// wink-pos-tagger
// English Part-of-speech (POS) tagger
//
// Copyright (C) 2017-19 GRAYPE Systems Private Limited
//
// This file is part of “wink-pos-tagger”.
//
// Permission is hereby granted, free of charge, to any person obtaining a
// copy of this software and associated documentation files (the "Software"),
// to deal in the Software without restriction, including without limitation
// the rights to use, copy, modify, merge, publish, distribute, sublicense,
// and/or sell copies of the Software, and to permit persons to whom the
// Software is furnished to do so, subject to the following conditions:
//
// The above copyright notice and this permission notice shall be included
// in all copies or substantial portions of the Software.
//
// THE SOFTWARE IS PROVIDED "AS IS", WITHOUT WARRANTY OF ANY KIND, EXPRESS
// OR IMPLIED, INCLUDING BUT NOT LIMITED TO THE WARRANTIES OF MERCHANTABILITY,
// FITNESS FOR A PARTICULAR PURPOSE AND NONINFRINGEMENT. IN NO EVENT SHALL
// THE AUTHORS OR COPYRIGHT HOLDERS BE LIABLE FOR ANY CLAIM, DAMAGES OR OTHER
// LIABILITY, WHETHER IN AN ACTION OF CONTRACT, TORT OR OTHERWISE, ARISING
// FROM, OUT OF OR IN CONNECTION WITH THE SOFTWARE OR THE USE OR OTHER
// DEALINGS IN THE SOFTWARE.
//
var helpers = require( 'wink-helpers' );
var winkLexicon = require( 'wink-lexicon/src/lexicon.js' );
var unigramPOSTagger = require( './unigram-tagger.js' );
var applyContextRules = require( './rules-engine.js' );
var wl = require( 'wink-lemmatizer' );
var lemmatizeVBX = wl.lemmatizeVerb;
var lemmatizeNNX = wl.lemmatizeNoun;
var lemmatizeJJX = wl.lemmatizeAdjective;
// Load tokenizer, instanciate and get tokenize method; use default config.

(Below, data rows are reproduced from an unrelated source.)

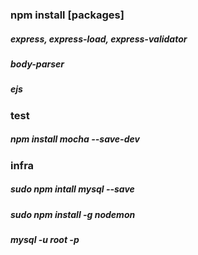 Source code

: ### npm install [packages]
##### express, express-load, express-validator
##### body-parser
##### ejs
### test
##### npm install mocha --save-dev
### infra
##### sudo npm intall mysql --save
##### sudo npm install -g nodemon
##### mysql -u root -p
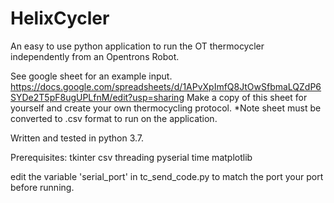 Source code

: # HelixCycler
An easy to use python application to run the OT thermocycler independently from an Opentrons Robot.


See google sheet for an example input.
https://docs.google.com/spreadsheets/d/1APvXpImfQ8JtOwSfbmaLQZdP6SYDe2T5pF8ugUPLfnM/edit?usp=sharing
Make a copy of this sheet for yourself and create your own thermocycling protocol.
*Note sheet must be converted to .csv format to run on the application.

Written and tested in python 3.7.

Prerequisites:
tkinter
csv
threading
pyserial
time
matplotlib

edit the variable 'serial_port' in tc_send_code.py to match the port your port
before running.


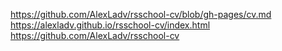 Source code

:https://github.com/AlexLadv/rsschool-cv/blob/gh-pages/cv.md 
https://alexladv.github.io/rsschool-cv/index.html 
https://github.com/AlexLadv/rsschool-cv

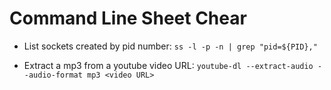 # Command Line Sheet Chear

* List sockets created by pid number: `ss -l -p -n | grep "pid=${PID},"`

* Extract a mp3 from a youtube video URL: `youtube-dl --extract-audio --audio-format mp3 <video URL>`
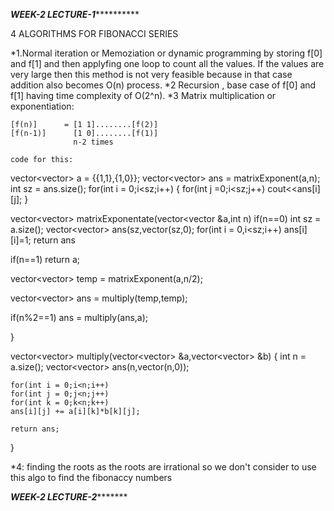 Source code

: *****************************************************************WEEK-2 LECTURE-1***************************************************************************

4 ALGORITHMS FOR FIBONACCI SERIES

*1.Normal iteration or Memoziation or dynamic programming by storing f[0] and f[1] and then applyfing one loop to count all the values. If the values are very large then this method
is not very feasible because in that case addition also becomes O(n) process.
*2 Recursion , base case of f[0] and f[1] having time complexity of O(2^n).
*3 Matrix multiplication or exponentiation:
   
    [f(n)]      = [1 1]........[f(2)]
    [f(n-1)]      [1 0]........[f(1)]
                  n-2 times
                  
    code for this:
    
vector<vector<int>> a = {{1,1},{1,0}};
vector<vector<int>> ans = matrixExponent(a,n);
int sz = ans.size();
for(int i = 0;i<sz;i++)
{
    for(int j =0;i<sz;j++)
    cout<<ans[i][j];
}

vector<vector<int>> matrixExponentate(vector<vector<int> &a,int n)
 if(n==0)
 int sz = a.size();
 vector<vector<int>> ans(sz,vector<int>(sz,0);
 for(int i = 0,i<sz;i++)
 ans[i][i]=1;
 return ans

 if(n==1)
 return a;

 vector<vector<int>> temp = matrixExponent(a,n/2);

vector<vector<int>> ans = multiply(temp,temp);

if(n%2==1)
 ans = multiply(ans,a);


}

vector<vector<int>> multiply(vector<vector<int>> &a,vector<vector<int>> &b)
{
    int n = a.size();
    vector<vector<int>> ans(n,vector<int>(n,0));

    for(int i = 0;i<n;i++)
    for(int j = 0;j<n;j++)
    for(int k = 0;k<n;k++)
    ans[i][j] += a[i][k]*b[k][j];

    return ans;
}
         
   
 *4: finding the roots as the roots are irrational so we don't consider to use this algo to find the fibonaccy numbers
   
      
      
      
*********************************************************************WEEK-2 LECTURE-2****************************************************************************
      
      
   
   
   
   
   
   
   
   

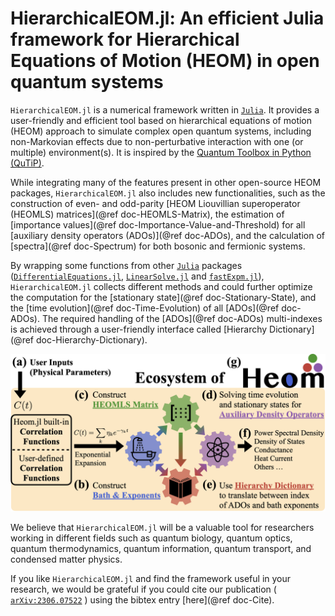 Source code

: # HierarchicalEOM.jl: An efficient Julia framework for Hierarchical Equations of Motion (HEOM) in open quantum systems

`HierarchicalEOM.jl` is a numerical framework written in [`Julia`](https://julialang.org/). It provides a user-friendly and efficient tool based on hierarchical equations of motion (HEOM) approach to simulate complex open quantum systems, including non-Markovian effects due to non-perturbative interaction with one (or multiple) environment(s). It is inspired by the [Quantum Toolbox in Python (QuTiP)](https://qutip.org).

While integrating many of the features present in other open-source HEOM packages, `HierarchicalEOM.jl` also includes new functionalities, such as the construction of even- and odd-parity [HEOM Liouvillian superoperator (HEOMLS) matrices](@ref doc-HEOMLS-Matrix), the estimation of [importance values](@ref doc-Importance-Value-and-Threshold) for all [auxiliary density operators (ADOs)](@ref doc-ADOs), and the calculation of [spectra](@ref doc-Spectrum) for both bosonic and fermionic systems. 

By wrapping some functions from other [`Julia`](https://julialang.org/) packages ([`DifferentialEquations.jl`](https://diffeq.sciml.ai/stable/), [`LinearSolve.jl`](http://linearsolve.sciml.ai/stable/) and [`fastExpm.jl`](https://github.com/fmentink/FastExpm.jl)), `HierarchicalEOM.jl` collects different methods and could further optimize the computation for the [stationary state](@ref doc-Stationary-State), and the [time evolution](@ref doc-Time-Evolution) of all [ADOs](@ref doc-ADOs). The required handling of the [ADOs](@ref doc-ADOs) multi-indexes is achieved through a user-friendly interface called [Hierarchy Dictionary](@ref doc-Hierarchy-Dictionary).

![HEOM Ecosystem](assets/heom_ecosystem.jpeg)

We believe that `HierarchicalEOM.jl` will be a valuable tool for researchers working in different fields such as quantum biology, quantum optics, quantum thermodynamics, quantum information, quantum transport, and condensed matter physics.

If you like `HierarchicalEOM.jl` and find the framework useful in your research, we would be grateful if you could cite our publication ( [`arXiv:2306.07522`](https://doi.org/10.48550/arXiv.2306.07522)  ) using the bibtex entry [here](@ref doc-Cite). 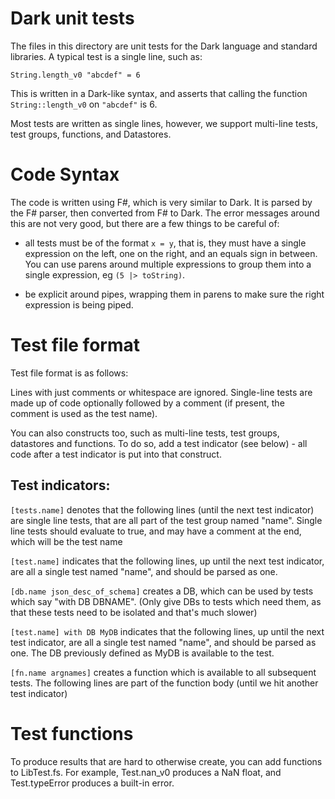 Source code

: # Dark unit tests

The files in this directory are unit tests for the Dark language and standard libraries. A typical test is a single line, such as:

`String.length_v0 "abcdef" = 6`

This is written in a Dark-like syntax, and asserts that calling the function `String::length_v0` on `"abcdef"` is 6.

Most tests are written as single lines, however, we support multi-line tests,
test groups, functions, and Datastores.

# Code Syntax

The code is written using F#, which is very similar to Dark. It is parsed by the F# parser, then converted from F# to Dark. The error messages around this are not very good, but there are a few things to be careful of:

- all tests must be of the format `x = y`, that is, they must have a single
  expression on the left, one on the right, and an equals sign in between. You can use parens around multiple expressions to group them into a single expression, eg `(5 |> toString)`.

- be explicit around pipes, wrapping them in parens to make sure the right expression is being piped.

# Test file format

Test file format is as follows:

Lines with just comments or whitespace are ignored. Single-line tests are made
up of code optionally followed by a comment (if present, the comment is used as
the test name).

You can also constructs too, such as multi-line tests, test groups, datastores
and functions. To do so, add a test indicator (see below) - all code after a
test indicator is put into that construct.

## Test indicators:

`[tests.name]` denotes that the following lines (until the next test
indicator) are single line tests, that are all part of the test group
named "name". Single line tests should evaluate to true, and may have a
comment at the end, which will be the test name

`[test.name]` indicates that the following lines, up until the next test
indicator, are all a single test named "name", and should be parsed as
one.

`[db.name json_desc_of_schema]` creates a DB, which can be used by tests
which say "with DB DBNAME". (Only give DBs to tests which need them, as
that these tests need to be isolated and that's much slower)

`[test.name] with DB MyDB` indicates that the following lines, up until
the next test indicator, are all a single test named "name", and should be
parsed as one. The DB previously defined as MyDB is available to the test.

`[fn.name argnames]` creates a function which is available to all subsequent
tests. The following lines are part of the function body (until we hit
another test indicator)

# Test functions

To produce results that are hard to otherwise create, you can add functions to
LibTest.fs. For example, Test.nan_v0 produces a NaN float, and Test.typeError
produces a built-in error.
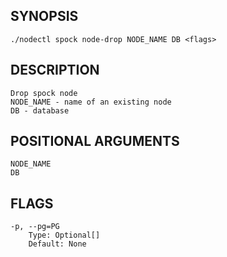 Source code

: ## SYNOPSIS
    ./nodectl spock node-drop NODE_NAME DB <flags>
 
## DESCRIPTION
    Drop spock node
    NODE_NAME - name of an existing node
    DB - database
 
## POSITIONAL ARGUMENTS
    NODE_NAME
    DB
 
## FLAGS
    -p, --pg=PG
        Type: Optional[]
        Default: None
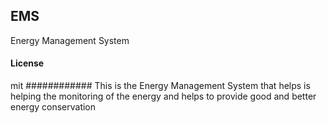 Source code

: ## EMS

Energy Management System

#### License

mit
############
This is the Energy Management System that helps is helping the monitoring of the energy and helps to provide good and better energy conservation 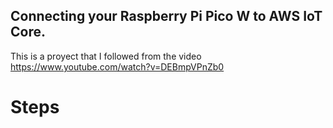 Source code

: ## Connecting your Raspberry Pi Pico W to AWS IoT Core.
This is a proyect that I followed from the video https://www.youtube.com/watch?v=DEBmpVPnZb0

# Steps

var tokenize = require( 'wink-tokenizer' )().tokenize;
// Extract string normalization function from `wink-helpers`.
var normalize = helpers.string.normalize;
var lemmaExceptions = Object.create( null );
lemmaExceptions.ai = 'be';
lemmaExceptions.ca = 'can';
lemmaExceptions.sha = 'shall';
lemmaExceptions[ '\'ll' ] = lemmaExceptions.wo = 'will';
lemmaExceptions[ '\'ve' ] = 'have';
lemmaExceptions[ '\'m' ] = 'am';
lemmaExceptions[ '\'re' ] = 'be';
lemmaExceptions[ 'n\'t' ] = 'not';
lemmaExceptions[ '\'d' ] = 'would';
// Needed for simple NNP transformation rule.
const capA = 'A';
const capZ = 'Z';
// Required in raw tokens tagging
const rgxNumber = /^\d+\/\d+|\d(?:[\.\,\-\/]?\d)*(?:\.\d+)?$/;
const rgxPunctuation = /^[\’\'\‘\’\`\“\”\"\[\]\(\)\{\}\…\,\.\!\;\?\-\:]+$/;
// Used in tagging years.
const year = Object.create( null );
year[ '1990s' ] = 'CD';
year[ '1980s' ] = 'CD';
year[ '1970s' ] = 'CD';
year[ '1960s' ] = 'CD';
year[ '1950s' ] = 'CD';
year[ '1940s' ] = 'CD';
year[ '1930s' ] = 'CD';
year[ '1910s' ] = 'CD';
year[ 'mid-1990s' ] = 'CD';
year[ 'mid-1980s' ] = 'CD';
year[ 'mid-1970s' ] = 'CD';
year[ 'mid-1960s' ] = 'CD';
year[ 'mid-1950s' ] = 'CD';
year[ 'mid-1940s' ] = 'CD';
year[ 'mid-1930s' ] = 'CD';
year[ 'mid-1920s' ] = 'CD';
year[ 'mid-1910s' ] = 'CD';
// ### posTagger
/**
*
* Creates an instance of {@link Tagger}.
*
* @return {Tagger} object conatining set of API methods for pos-tagging.
* @example
* // Load wink tokenizer.
* var tagger = require( 'wink-pos-tagger' );
* // Create your instance of wink tokenizer.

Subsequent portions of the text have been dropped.